▶ _WHAT YOU ARE ASKED TO DO_:
Give every entry below again, exactly as written, and skip the images.

Source texts of formatted documents
________________

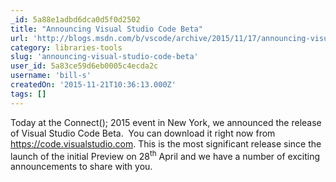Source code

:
 ```yaml
---
_id: 5a88e1adbd6dca0d5f0d2502
title: "Announcing Visual Studio Code Beta"
url: 'http://blogs.msdn.com/b/vscode/archive/2015/11/17/announcing-visual-studio-code-beta.aspx'
category: libraries-tools
slug: 'announcing-visual-studio-code-beta'
user_id: 5a83ce59d6eb0005c4ecda2c
username: 'bill-s'
createdOn: '2015-11-21T10:36:13.000Z'
tags: []
---
```


Today at the Connect(); 2015 event in New York, we announced the release of Visual Studio Code Beta.  You can download it right now from <a href="https://code.visualstudio.com/">https://code.visualstudio.com</a>. This is the most significant release since the launch of the initial Preview on 28<sup>th</sup> April and we have a number of exciting announcements to share with you.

________________

▶ _SOLUTION TO THE EXERCISE_:
Source code

:
 ```yaml
---
_id: 5a88e1adbd6dca0d5f0d2502
title: "Announcing Visual Studio Code Beta"
url: 'http://blogs.msdn.com/b/vscode/archive/2015/11/17/announcing-visual-studio-code-beta.aspx'
category: libraries-tools
slug: 'announcing-visual-studio-code-beta'
user_id: 5a83ce59d6eb0005c4ecda2c
username: 'bill-s'
createdOn: '2015-11-21T10:36:13.000Z'
tags: []
---
```


Today at the Connect(); 2015 event in New York, we announced the release of Visual Studio Code Beta.  You can download it right now from <a href="https://code.visualstudio.com/">https://code.visualstudio.com</a>. This is the most significant release since the launch of the initial Preview on 28<sup>th</sup> April and we have a number of exciting announcements to share with you.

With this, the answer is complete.